No, not the woefully underrated post-modern masterwork of the late Tony Scott, but the new Brian De Palma film?! Well, kind of the new Brian De Palma film… he is on record as saying this film was his worst experience in the perils of modern filmmaking. There are conflicting reports as to whether it’s his final cut, but if you want the film’s 85 minutes, it’s pretty obvious it was taken away from him. Allegedly he put together a 148-minute cut.
Domino was all shot in Spain and Denmark, where the film is primarily set. Christian Toft (Nikolaj Coster-Waldau) is a Danish cop, and after a chase very reminiscent of Vertigo, his partner gets his neck slit by the ISIS terrorist Ezra Tarzi (Eriq Ebouaney). Ezra, whom they were following, is actually a double agent for the CIA, and his superior officer is CIA agent Joe Martin (Guy Pearce). Soon Christian and his ex-partner Alex (Carice van Houten) are on the lookout for justice for the fallen cop.
De Palma is way more interested in the terrorism aspect of the story, and the best sequence in the entire film is a sublime moment where there is a terrorist attack at a film festival… a satirical statement on film festivals, perhaps? It’s all depicted as being live-streamed on the Internet, and it’s so obvious that this was the movie that interested De Palma, not this routine and rushed cop/CIA/conspiracy thriller. The film even ends on another live-stream of terrorism.

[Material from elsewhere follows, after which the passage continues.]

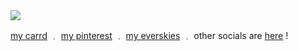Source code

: <img src="https://i.pinimg.com/originals/fa/6f/46/fa6f46e67dc65207979b0223b0870b05.gif">

[my carrd](https://catty.crd.co) ﹒ [my pinterest](https://www.pinterest.com/cattylogo/) ﹒ [my everskies](https://everskies.com/user/cqtty-16982497)  ﹒ other socials are [here](https://beacons.ai/cattylogo) !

It’s a complete misfire from one of the masters of modern cinema, someone who perhaps shaped the minds of young filmmakers more than any of the other Movie Brats, so it’s sad to see him stoop so low. De Palma may have not made a solid film since The Black Dahlia, but at least his previous effort, 2012’s Passion, was clearly “a Brian De Palma,” for better or worse. By contrast, Domino seems like a Eurotrash thriller made by a clone of Brian De Palma—even the bullring climax is like a bad parody of earlier De Palma set-pieces. The cast is abysmal except for Guy Pearce, who hams it up a bit as the crooked CIA agent. If you are a De Palma fanatic it’s an obvious must-see, but don’t expect much (though at least it’s better than Redacted!)